Was Game 5 the best Tigers game I’ve ever seen? I keep asking myself and I couldn’t decide, mainly because the competition features games with different circumstances and consequences:
1984 ALCS Game 3
- Scenario: Tigers ahead of Royals 2-0 in best-of-five
- At Stake: Trip to World Series
- Result: 1-0 win
1987 Final Weekend
- Scenario: Tigers enter weekend one game behind the Blue Jays
- Tigers take two of three, force one-game playoff
- Blue Jays take two of three, they win A.L. East
- Tigers sweep gives them division title
- At Stake: A.L. East Title
- Result: Tigers sweep
2006 ALCS Game 4
- Scenario: Tigers ahead of A’s 3-0 in best of seven
- At Stake: Trip to World Series
- Result: 6-3 win
But then it was an easy choice. In all these other games the Tigers had room for error. Not Thursday night – or any game in the series. So, yep. This ALDS was the most grueling – and gratifying – set of games I’ve ever experienced in my Tigers-following life.
Other leftovers …
- Remember when the Tigers acquired Doug Fister and led us to believe he’d be the fifth starter? If Fister’s the fifth man in the rotation, where does that put Brad Penny? Eighth? Truth is, Dave Dombrowski probably never thought of Fister anything less than what he’s proven himself to be: a number-two starter with ace-ish ability – and he proved it with gusto on Thursday night.

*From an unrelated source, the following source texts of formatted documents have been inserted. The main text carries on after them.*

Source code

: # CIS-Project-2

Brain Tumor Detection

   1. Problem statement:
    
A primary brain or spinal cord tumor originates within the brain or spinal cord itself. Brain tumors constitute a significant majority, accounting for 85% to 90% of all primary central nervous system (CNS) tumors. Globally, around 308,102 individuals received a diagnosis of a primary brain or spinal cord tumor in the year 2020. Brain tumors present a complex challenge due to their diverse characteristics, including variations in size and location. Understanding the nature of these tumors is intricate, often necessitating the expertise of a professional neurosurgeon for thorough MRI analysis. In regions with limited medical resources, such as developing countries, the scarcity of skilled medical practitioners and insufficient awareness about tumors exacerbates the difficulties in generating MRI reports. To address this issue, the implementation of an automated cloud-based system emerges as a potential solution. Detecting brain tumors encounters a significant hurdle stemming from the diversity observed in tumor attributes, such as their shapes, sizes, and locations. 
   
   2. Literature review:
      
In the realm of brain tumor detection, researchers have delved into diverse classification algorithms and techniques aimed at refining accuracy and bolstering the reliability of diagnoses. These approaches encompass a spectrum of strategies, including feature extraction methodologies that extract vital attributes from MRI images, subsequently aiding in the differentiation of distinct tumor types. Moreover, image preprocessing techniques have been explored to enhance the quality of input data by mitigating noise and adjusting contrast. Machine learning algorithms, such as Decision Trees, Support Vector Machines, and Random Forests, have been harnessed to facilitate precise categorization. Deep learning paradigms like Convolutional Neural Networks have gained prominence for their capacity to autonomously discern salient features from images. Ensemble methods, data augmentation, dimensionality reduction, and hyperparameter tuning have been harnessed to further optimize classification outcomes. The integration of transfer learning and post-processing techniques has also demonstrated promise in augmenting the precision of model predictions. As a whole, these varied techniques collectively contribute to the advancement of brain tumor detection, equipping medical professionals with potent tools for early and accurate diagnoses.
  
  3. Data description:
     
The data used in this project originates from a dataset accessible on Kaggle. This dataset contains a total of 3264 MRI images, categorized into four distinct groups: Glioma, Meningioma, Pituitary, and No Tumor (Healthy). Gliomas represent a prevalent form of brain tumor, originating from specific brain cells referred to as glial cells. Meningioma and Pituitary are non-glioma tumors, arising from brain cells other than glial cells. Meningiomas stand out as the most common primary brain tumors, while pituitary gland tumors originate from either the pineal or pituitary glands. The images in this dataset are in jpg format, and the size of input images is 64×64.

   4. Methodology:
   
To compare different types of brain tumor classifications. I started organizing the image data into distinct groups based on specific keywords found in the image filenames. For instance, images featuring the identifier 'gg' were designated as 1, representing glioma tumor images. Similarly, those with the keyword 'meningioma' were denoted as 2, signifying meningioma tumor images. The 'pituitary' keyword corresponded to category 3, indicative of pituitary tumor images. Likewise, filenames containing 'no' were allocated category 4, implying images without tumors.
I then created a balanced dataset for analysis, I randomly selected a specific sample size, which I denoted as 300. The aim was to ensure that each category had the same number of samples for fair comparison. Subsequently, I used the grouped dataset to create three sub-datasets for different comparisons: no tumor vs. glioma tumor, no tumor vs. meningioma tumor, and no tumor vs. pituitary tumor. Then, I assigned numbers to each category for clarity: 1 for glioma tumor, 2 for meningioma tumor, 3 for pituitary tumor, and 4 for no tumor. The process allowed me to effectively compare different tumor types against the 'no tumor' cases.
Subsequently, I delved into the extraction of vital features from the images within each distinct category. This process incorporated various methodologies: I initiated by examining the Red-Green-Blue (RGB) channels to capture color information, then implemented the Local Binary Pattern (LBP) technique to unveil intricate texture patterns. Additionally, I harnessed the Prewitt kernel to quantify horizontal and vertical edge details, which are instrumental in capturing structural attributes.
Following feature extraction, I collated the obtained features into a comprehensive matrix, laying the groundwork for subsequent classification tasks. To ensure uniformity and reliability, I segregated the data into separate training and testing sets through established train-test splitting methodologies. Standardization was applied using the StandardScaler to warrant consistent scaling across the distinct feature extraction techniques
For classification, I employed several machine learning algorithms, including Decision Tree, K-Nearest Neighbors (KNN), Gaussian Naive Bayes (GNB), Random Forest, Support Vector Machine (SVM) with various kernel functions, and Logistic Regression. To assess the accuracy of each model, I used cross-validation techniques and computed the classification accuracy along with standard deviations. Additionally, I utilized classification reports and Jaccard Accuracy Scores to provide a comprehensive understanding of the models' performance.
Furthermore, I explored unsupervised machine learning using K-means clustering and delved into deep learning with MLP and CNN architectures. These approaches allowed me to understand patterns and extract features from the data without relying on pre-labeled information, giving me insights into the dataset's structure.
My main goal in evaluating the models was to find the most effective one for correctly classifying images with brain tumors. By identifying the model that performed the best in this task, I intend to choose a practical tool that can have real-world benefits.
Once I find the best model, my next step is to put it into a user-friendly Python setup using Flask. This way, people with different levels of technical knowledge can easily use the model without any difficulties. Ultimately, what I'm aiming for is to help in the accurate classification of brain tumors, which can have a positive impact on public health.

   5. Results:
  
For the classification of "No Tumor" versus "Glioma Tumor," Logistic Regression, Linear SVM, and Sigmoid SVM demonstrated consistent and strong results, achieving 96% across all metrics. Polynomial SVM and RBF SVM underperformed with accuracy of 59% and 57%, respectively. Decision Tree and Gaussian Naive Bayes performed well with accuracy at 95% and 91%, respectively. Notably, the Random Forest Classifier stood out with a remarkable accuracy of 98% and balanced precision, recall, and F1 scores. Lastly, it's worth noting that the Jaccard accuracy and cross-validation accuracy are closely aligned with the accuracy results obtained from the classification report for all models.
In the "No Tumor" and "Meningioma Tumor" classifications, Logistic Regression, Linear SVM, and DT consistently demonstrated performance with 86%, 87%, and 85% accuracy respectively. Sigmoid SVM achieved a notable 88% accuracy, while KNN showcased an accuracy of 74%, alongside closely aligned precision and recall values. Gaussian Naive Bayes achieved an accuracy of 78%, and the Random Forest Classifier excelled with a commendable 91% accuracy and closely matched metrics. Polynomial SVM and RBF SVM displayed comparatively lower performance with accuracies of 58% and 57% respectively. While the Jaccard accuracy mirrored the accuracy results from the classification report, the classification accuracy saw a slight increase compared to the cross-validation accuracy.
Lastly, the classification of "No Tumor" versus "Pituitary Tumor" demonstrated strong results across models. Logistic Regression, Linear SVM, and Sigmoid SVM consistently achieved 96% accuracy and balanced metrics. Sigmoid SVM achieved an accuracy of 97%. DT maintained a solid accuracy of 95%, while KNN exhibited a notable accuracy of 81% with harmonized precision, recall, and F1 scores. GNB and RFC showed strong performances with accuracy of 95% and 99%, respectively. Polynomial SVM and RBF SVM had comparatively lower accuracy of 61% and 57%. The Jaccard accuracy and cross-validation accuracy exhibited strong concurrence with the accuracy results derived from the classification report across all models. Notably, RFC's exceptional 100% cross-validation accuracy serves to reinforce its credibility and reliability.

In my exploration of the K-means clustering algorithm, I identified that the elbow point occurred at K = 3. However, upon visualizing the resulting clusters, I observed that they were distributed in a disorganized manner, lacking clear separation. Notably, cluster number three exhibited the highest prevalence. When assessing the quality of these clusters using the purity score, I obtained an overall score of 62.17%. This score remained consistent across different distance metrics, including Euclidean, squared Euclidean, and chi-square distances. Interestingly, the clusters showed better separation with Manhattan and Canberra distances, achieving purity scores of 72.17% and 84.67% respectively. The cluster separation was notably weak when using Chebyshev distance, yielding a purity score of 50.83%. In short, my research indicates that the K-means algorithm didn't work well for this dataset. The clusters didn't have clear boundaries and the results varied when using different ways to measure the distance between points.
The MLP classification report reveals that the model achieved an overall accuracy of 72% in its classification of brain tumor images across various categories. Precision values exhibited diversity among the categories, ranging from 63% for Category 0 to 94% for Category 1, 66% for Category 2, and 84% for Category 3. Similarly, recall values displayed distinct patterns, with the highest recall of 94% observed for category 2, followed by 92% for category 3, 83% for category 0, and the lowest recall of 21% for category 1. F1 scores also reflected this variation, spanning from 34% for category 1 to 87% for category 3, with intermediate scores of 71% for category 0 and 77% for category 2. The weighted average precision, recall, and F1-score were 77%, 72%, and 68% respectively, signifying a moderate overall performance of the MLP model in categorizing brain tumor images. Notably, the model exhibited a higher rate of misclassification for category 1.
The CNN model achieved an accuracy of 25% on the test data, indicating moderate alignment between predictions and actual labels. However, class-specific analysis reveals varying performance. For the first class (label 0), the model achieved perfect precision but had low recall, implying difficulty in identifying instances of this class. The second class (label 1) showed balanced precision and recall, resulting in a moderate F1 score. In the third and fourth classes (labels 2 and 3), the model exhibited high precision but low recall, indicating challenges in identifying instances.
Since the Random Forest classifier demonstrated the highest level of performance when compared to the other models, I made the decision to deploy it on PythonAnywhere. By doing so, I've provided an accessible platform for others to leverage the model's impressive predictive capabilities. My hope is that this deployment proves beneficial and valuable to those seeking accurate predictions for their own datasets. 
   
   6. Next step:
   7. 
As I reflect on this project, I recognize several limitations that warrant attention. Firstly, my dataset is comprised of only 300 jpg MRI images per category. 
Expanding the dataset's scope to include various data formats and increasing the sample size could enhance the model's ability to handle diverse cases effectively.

- Here’s something about this five-game series that I’ve never experienced before: the difficulty I had enjoying the game as it was being played. Every pitch seemed to have so much hanging on it I resigned myself to studying the box score to get a reality check on a player’s performance. This was the case with Fister. As I watched Game 5, it sure seemed like he was throwing a gem — and lo and behold, he was: five innings pitched, five hits, one earned run, four strikeouts and just two walks.
- And how about Magglio Ordonez? He hit .455 in the ALDS after going two for three in Game 5. Jim Leyland sure seems to be in perfect sync with Magglio, when to play him, when to give him a day off. With a couple of lefties on the horizon in the ALCS, I’m thinking we’ll see more Magglio rather than less.
- If you can stand to watch (and I don’t recommend it), Around the Horn looks at Game 5 through the prism of “Praise the Tigers or Blame the Yankees?”
- The Los Angeles Times’ Bill Plaschke uses the Tigers’ champagne celebration to make the point that revelry after winning a first-round series is more than a little over the top.
On the field, the Detroit Tigers did what tough baseball teams do, defeating the New York Yankees, 3-2, in a deciding Game 5 to win the American League Division Series at Yankee Stadium.
Off the field, the Detroit Tigers then did what all silly baseball teams do, celebrating the series victory with a raucous, over-the-top champagne party that was far greater than the entirety of their achievement.
Three wins. They were throwing a New Year’s Eve party for three wins. Think about that.
They were spraying each other over wins that could have occurred over the course of a long summer weekend. They were pouring it on each other for wins that totaled less than 12 hours.
The Detroit Tigers just played three good games, yet felt it necessary to celebrate with countless cases of liquor and cigars, and it just makes no sense.
It isn’t just the Tigers who do this, of course, it’s every baseball team after every postseason series win, the constantly popping corks adding to baseball’s reputation as a big fraternity house while diminishing the parties that really matter.
- What do you think? I agree that in general watching four champagne celebrations is a bit much … when it’s not your team doing it. Here’s hoping we see another one in the next week or so.
And with that, adios, New York. Hello, Arlington.